You won't find that exact phrase, of course--he is a Supreme Court Justice, after all--but his dissent includes passages like:

"Essentially, five Justices were unhappy with the limited nature of the case before us, so they changed the case to give themselves an opportunity to change the law."

and

"The Court’s ruling threatens to undermine the integrity of elected institutions across the Nation."

And he says more, and at length. Again, best to read it.

I'm a layperson and haven't read Supreme Court decisions for a living, but I've read a few, and I'll go out on a limb and say that this kind of claim, even in a dissent, is... not usual.

This overarching question--it is really one about constitutional legitimacy--seems to be Stevens's main point; he foregrounds it. As he should.

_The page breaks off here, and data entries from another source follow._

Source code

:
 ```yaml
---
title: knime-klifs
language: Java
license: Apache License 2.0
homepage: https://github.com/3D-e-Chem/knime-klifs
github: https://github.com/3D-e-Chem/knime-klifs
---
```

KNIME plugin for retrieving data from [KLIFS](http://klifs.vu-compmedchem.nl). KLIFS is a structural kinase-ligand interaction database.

Stevens's dissent must have been disturbing, since Scalia attacks it at length. And there, Scalia helpfully makes explicit the class basis of the majority opinion:

"...to exclude or impede corporate speech is to muzzle the principal agents of the modern free economy."

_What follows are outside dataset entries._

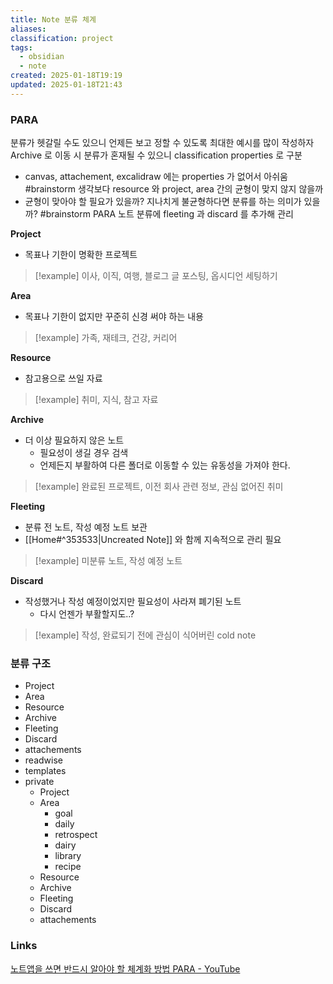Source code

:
 ```yaml
---
title: Note 분류 체계
aliases: 
classification: project
tags:
  - obsidian
  - note
created: 2025-01-18T19:19
updated: 2025-01-18T21:43
---
```


### PARA

분류가 헷갈릴 수도 있으니 언제든 보고 정할 수 있도록 최대한 예시를 많이 작성하자
Archive 로 이동 시 분류가 혼재될 수 있으니 classification properties 로 구분
- canvas, attachement, excalidraw 에는 properties 가 없어서 아쉬움 #brainstorm
생각보다 resource 와 project, area 간의 균형이 맞지 않지 않을까
- 균형이 맞아야 할 필요가 있을까? 지나치게 불균형하다면 분류를 하는 의미가 있을까? #brainstorm
PARA 노트 분류에 fleeting 과 discard 를 추가해 관리

**Project**
- 목표나 기한이 명확한 프로젝트

>[!example]
>이사, 이직, 여행, 블로그 글 포스팅, 옵시디언 세팅하기

**Area**
- 목표나 기한이 없지만 꾸준히 신경 써야 하는 내용

>[!example]
>가족, 재테크, 건강, 커리어

**Resource**
- 참고용으로 쓰일 자료

>[!example]
> 취미, 지식, 참고 자료

**Archive**
- 더 이상 필요하지 않은 노트
	- 필요성이 생길 경우 검색
	- 언제든지 부활하여 다른 폴더로 이동할 수 있는 유동성을 가져야 한다.

>[!example]
>완료된 프로젝트, 이전 회사 관련 정보, 관심 없어진 취미

**Fleeting**
- 분류 전 노트, 작성 예정 노트 보관
- [[Home#^353533|Uncreated Note]] 와 함께 지속적으로 관리 필요

>[!example]
>미분류 노트, 작성 예정 노트

**Discard**
- 작성했거나 작성 예정이었지만 필요성이 사라져 폐기된 노트
	- 다시 언젠가 부활할지도..?

>[!example]
>작성, 완료되기 전에 관심이 식어버린 cold note

### 분류 구조

- Project
- Area
- Resource
- Archive
- Fleeting
- Discard
- attachements
- readwise
- templates
- private
	- Project
	- Area
		- goal
		- daily
		- retrospect
		- dairy
		- library
		- recipe
	- Resource
	- Archive
	- Fleeting
	- Discard
	- attachements

### Links

[노트앱을 쓰면 반드시 알아야 할 체계화 방법 PARA - YouTube](https://www.youtube.com/watch?v=lkRQuMIbFYc)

Quite so. And this follows directly:

" We [sic] should celebrate rather than condemn the addition of this speech to the public debate."

Mission accomplished.

FWIW, Scalia here makes precisely the sort of argument that Stevens insists was irrelevant to the case, making Scalia's response a sort of legal-opinion equivalent of this:

http://www.ibzp.net/archive/2006/files/page0_blog_entry366_1.jpg

(Note: Based on the way these opinions are ordered when published, Scalia's response to Stevens follows the majority opinion, so it appears *before* the Stevens dissent, around the middle of the .pdf.)

On Wed, Jan 27, 2010 at 9:04 AM, Doug Henwood <dhenwood at panix.com> wrote:

On Jan 27, 2010, at 1:52 PM, SA wrote:

Why is an unincorporated business better than a corporation?